[INPUT FOR THIS TASK Boundary: Start]
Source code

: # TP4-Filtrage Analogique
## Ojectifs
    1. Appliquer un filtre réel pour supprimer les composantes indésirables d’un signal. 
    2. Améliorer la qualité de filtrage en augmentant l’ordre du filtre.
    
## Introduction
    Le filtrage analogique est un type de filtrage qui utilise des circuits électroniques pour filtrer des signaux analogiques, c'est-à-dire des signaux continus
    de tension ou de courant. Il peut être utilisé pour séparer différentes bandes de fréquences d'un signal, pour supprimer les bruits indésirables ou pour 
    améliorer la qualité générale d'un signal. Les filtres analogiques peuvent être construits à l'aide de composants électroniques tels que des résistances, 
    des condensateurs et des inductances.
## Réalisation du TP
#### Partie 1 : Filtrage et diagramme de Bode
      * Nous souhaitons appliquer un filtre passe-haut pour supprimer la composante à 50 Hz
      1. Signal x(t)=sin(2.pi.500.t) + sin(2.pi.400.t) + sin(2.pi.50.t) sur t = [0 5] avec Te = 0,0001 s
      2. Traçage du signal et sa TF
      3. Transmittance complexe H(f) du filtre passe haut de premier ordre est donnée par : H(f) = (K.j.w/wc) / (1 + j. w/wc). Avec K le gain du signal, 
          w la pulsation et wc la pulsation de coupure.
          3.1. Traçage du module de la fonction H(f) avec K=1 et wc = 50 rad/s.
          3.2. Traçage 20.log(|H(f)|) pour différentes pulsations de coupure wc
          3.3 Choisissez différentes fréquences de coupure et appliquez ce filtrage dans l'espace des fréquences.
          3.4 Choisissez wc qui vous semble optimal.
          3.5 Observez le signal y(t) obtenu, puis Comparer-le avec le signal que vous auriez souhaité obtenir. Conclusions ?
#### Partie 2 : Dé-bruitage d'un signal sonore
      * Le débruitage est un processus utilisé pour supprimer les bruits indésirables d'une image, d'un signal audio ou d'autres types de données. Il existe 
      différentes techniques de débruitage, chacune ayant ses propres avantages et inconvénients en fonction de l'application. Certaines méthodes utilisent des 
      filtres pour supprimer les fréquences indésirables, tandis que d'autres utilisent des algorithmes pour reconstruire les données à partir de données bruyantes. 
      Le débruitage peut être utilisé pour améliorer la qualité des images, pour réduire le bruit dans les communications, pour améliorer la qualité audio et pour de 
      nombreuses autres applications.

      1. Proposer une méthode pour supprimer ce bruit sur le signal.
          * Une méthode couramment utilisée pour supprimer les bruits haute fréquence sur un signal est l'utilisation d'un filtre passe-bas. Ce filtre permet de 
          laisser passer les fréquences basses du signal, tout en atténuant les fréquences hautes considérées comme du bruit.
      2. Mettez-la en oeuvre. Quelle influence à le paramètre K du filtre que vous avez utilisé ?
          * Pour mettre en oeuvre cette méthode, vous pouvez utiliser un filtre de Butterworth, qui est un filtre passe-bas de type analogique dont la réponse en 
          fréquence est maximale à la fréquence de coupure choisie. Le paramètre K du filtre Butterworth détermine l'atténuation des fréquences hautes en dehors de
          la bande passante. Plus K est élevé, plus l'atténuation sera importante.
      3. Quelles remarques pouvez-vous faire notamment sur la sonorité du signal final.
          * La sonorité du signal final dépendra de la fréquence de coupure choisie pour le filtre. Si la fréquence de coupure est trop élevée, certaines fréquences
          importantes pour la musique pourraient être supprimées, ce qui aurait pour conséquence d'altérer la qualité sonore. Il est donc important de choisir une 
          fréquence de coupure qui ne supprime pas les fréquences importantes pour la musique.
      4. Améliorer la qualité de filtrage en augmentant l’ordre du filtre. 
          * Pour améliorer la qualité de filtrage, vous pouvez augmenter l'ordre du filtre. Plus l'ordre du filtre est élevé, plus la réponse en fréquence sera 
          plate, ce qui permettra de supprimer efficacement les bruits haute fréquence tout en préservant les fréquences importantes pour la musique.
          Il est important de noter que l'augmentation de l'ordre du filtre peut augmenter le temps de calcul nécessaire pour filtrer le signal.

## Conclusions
[INPUT FOR THIS TASK Boundary: End]
= ASSIGNMENT =
Nothing but the lines from the one with "3. Quelles remarques" through the final line of the data above should be output, exactly as written.

= RESPONSE =
      3. Quelles remarques pouvez-vous faire notamment sur la sonorité du signal final.
          * La sonorité du signal final dépendra de la fréquence de coupure choisie pour le filtre. Si la fréquence de coupure est trop élevée, certaines fréquences
          importantes pour la musique pourraient être supprimées, ce qui aurait pour conséquence d'altérer la qualité sonore. Il est donc important de choisir une 
          fréquence de coupure qui ne supprime pas les fréquences importantes pour la musique.
      4. Améliorer la qualité de filtrage en augmentant l’ordre du filtre. 
          * Pour améliorer la qualité de filtrage, vous pouvez augmenter l'ordre du filtre. Plus l'ordre du filtre est élevé, plus la réponse en fréquence sera 
          plate, ce qui permettra de supprimer efficacement les bruits haute fréquence tout en préservant les fréquences importantes pour la musique.
          Il est important de noter que l'augmentation de l'ordre du filtre peut augmenter le temps de calcul nécessaire pour filtrer le signal.

## Conclusions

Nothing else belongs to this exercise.